Os investidores desde já sofrem com a possibilidade de uma resposta afirmativa, muito embora essa não nos pareça a posição da Comissão de Valores Mobiliários, para a qual a Instrução 358 não terá o condão de prejudicar a liquidez do mercado acionário.

O administrador da companhia deve em qualquer circunstância agir no interesse da companhia, exercendo seu dever de lealdade, previsto no artigo 155 da Lei nº 6.404/76, e mantendo reserva sobre os seus negócios, estando proibido de utilizar em benefício próprio ou de terceiro, qualquer informação privilegiada, com ou sem prejuízo da companhia. Assim, o direito de eleger um membro do conselho de administração não deverá conferir automaticamente ao acionista minoritário o acesso às informações privilegiadas de que tem conhecimento o conselheiro eleito, em decorrência de suas atribuições.

O dever de lealdade deve ser exercido pelo administrador em defesa dos interesses da companhia, e não do acionista ou grupo de acionistas que o elegeu. Portanto, poderá o acionista minoritário, mesmo tendo eleito um membro do conselho de administração, negociar livremente suas ações, desde que não tenha conhecimento de informação privilegiada relativa a ato ou fato relevante, ainda não divulgada ao mercado. O conselho de administração, bem como seus membros no exercício de suas funções, devem agir de acordo com os interesses da companhia e não conforme os interesses próprios dos acionistas.

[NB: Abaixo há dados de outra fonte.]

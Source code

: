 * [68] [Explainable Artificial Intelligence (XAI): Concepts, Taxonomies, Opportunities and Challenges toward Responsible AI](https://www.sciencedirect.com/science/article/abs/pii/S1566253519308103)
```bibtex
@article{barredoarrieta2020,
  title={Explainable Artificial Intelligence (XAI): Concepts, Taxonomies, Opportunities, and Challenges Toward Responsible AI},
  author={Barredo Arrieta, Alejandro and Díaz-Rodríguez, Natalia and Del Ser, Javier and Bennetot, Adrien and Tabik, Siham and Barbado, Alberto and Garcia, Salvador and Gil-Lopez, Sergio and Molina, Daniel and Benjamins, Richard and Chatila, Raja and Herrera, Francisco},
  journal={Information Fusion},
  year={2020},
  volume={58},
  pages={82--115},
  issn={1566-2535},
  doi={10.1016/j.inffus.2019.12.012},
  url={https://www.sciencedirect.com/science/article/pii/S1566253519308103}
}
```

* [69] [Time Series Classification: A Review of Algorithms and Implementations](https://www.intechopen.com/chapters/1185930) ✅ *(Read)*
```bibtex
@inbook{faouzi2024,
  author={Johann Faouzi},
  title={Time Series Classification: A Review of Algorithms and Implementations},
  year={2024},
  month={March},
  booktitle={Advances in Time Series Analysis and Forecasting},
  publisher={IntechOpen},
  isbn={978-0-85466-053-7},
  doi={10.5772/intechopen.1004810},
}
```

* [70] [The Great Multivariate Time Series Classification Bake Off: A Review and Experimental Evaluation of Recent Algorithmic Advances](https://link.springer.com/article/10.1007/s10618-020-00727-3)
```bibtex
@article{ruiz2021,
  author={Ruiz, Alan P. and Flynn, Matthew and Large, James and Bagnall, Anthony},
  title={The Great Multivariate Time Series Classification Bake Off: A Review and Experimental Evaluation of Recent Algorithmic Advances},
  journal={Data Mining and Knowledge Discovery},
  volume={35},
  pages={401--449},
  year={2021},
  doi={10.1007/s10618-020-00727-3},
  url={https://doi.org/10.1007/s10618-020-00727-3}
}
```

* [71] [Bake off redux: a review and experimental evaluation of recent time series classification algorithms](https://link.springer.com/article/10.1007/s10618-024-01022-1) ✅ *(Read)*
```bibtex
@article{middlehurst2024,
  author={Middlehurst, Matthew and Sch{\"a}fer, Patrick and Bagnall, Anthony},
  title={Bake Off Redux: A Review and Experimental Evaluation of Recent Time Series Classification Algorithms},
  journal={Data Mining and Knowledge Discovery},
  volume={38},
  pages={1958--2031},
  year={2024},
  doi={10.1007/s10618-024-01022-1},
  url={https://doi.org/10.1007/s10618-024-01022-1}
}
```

Grande inovação trazida pela Instrução 358 é o ônus que recairá sobre a companhia, no sentido de estabelecer uma política de divulgação de ato ou fato relevante, contemplando procedimentos relativos à manutenção de sigilo de informações privilegiadas. A política de divulgação deverá estar cuidadosamente descrita em documento a ser aprovado pelo conselho de administração da companhia.

Será necessária a adesão formal dos acionistas controladores e administradores e o respectivo documento permanecerá arquivado na sede da companhia enquanto a pessoa mantiver com a companhia seu vínculo e por cinco anos contados de seu desligamento.

A aprovação da política de divulgação deverá ser efetivada até 27 de junho de 2002, por força da Instrução 358. Dessa forma, poderá a companhia se salvaguardar de eventual responsabilização pelo vazamento de informações relevantes ainda não divulgadas ao mercado, respondendo cada uma das pessoas signatárias pelo não cumprimento das obrigações estabelecidas pela companhia em sua política de divulgação.

Mais um importante avanço rumo ao fortalecimento do mercado de capitais: a divulgação de ato ou fato relevante agora passa a ser também responsabilidade dos acionistas controladores e de quaisquer administradores da companhia.

Muito embora a Instrução 358 ainda atribua ao diretor de relações com investidores a competência pela comunicação à CVM e divulgação de ato ou fato relevante, aos acionistas controladores e demais administradores da companhia também competirá comunicar qualquer ato ou fato relevante de que tenham conhecimento.

No caso de omissão do diretor de relações com investidores em relação ao seu dever de comunicação e divulgação, deverão os acionistas controladores e administradores da companhia comunicar à CVM tal ato ou fato relevante, sob pena de igual responsabilidade pela não divulgação.

Revista Consultor Jurídico, 9 de março de 2002.